Report every line of the records beneath this task that holds the string "IsClient".

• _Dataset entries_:
────────

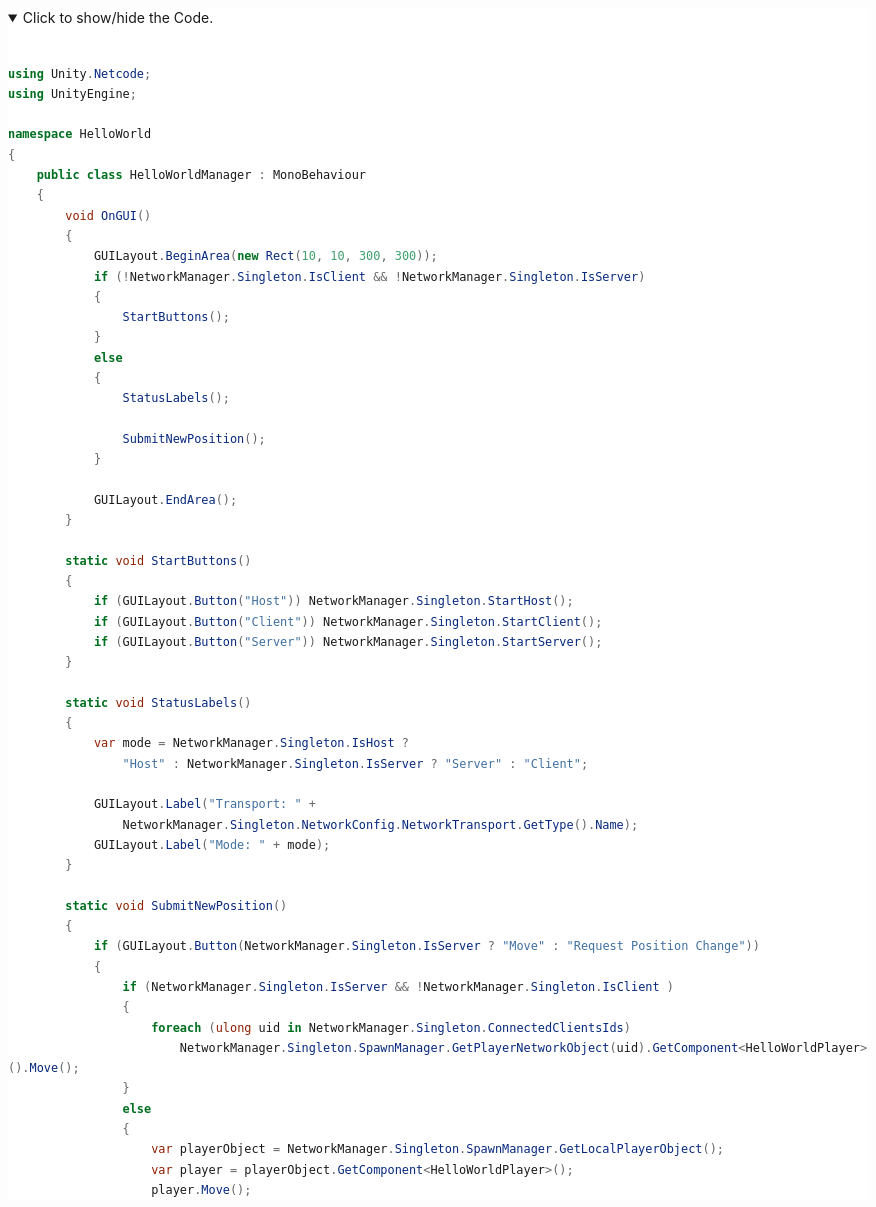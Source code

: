 <details open>
<summary>Click to show/hide the Code.
</summary>

```csharp

using Unity.Netcode;
using UnityEngine;

namespace HelloWorld
{
    public class HelloWorldManager : MonoBehaviour
    {
        void OnGUI()
        {
            GUILayout.BeginArea(new Rect(10, 10, 300, 300));
            if (!NetworkManager.Singleton.IsClient && !NetworkManager.Singleton.IsServer)
            {
                StartButtons();
            }
            else
            {
                StatusLabels();

                SubmitNewPosition();
            }

            GUILayout.EndArea();
        }

        static void StartButtons()
        {
            if (GUILayout.Button("Host")) NetworkManager.Singleton.StartHost();
            if (GUILayout.Button("Client")) NetworkManager.Singleton.StartClient();
            if (GUILayout.Button("Server")) NetworkManager.Singleton.StartServer();
        }

        static void StatusLabels()
        {
            var mode = NetworkManager.Singleton.IsHost ?
                "Host" : NetworkManager.Singleton.IsServer ? "Server" : "Client";

            GUILayout.Label("Transport: " +
                NetworkManager.Singleton.NetworkConfig.NetworkTransport.GetType().Name);
            GUILayout.Label("Mode: " + mode);
        }

        static void SubmitNewPosition()
        {
            if (GUILayout.Button(NetworkManager.Singleton.IsServer ? "Move" : "Request Position Change"))
            {
                if (NetworkManager.Singleton.IsServer && !NetworkManager.Singleton.IsClient )
                {
                    foreach (ulong uid in NetworkManager.Singleton.ConnectedClientsIds)
                        NetworkManager.Singleton.SpawnManager.GetPlayerNetworkObject(uid).GetComponent<HelloWorldPlayer>().Move();
                }
                else
                {
                    var playerObject = NetworkManager.Singleton.SpawnManager.GetLocalPlayerObject();
                    var player = playerObject.GetComponent<HelloWorldPlayer>();
                    player.Move();
```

────────

• _Solved problem_:
            if (!NetworkManager.Singleton.IsClient && !NetworkManager.Singleton.IsServer)
                if (NetworkManager.Singleton.IsServer && !NetworkManager.Singleton.IsClient )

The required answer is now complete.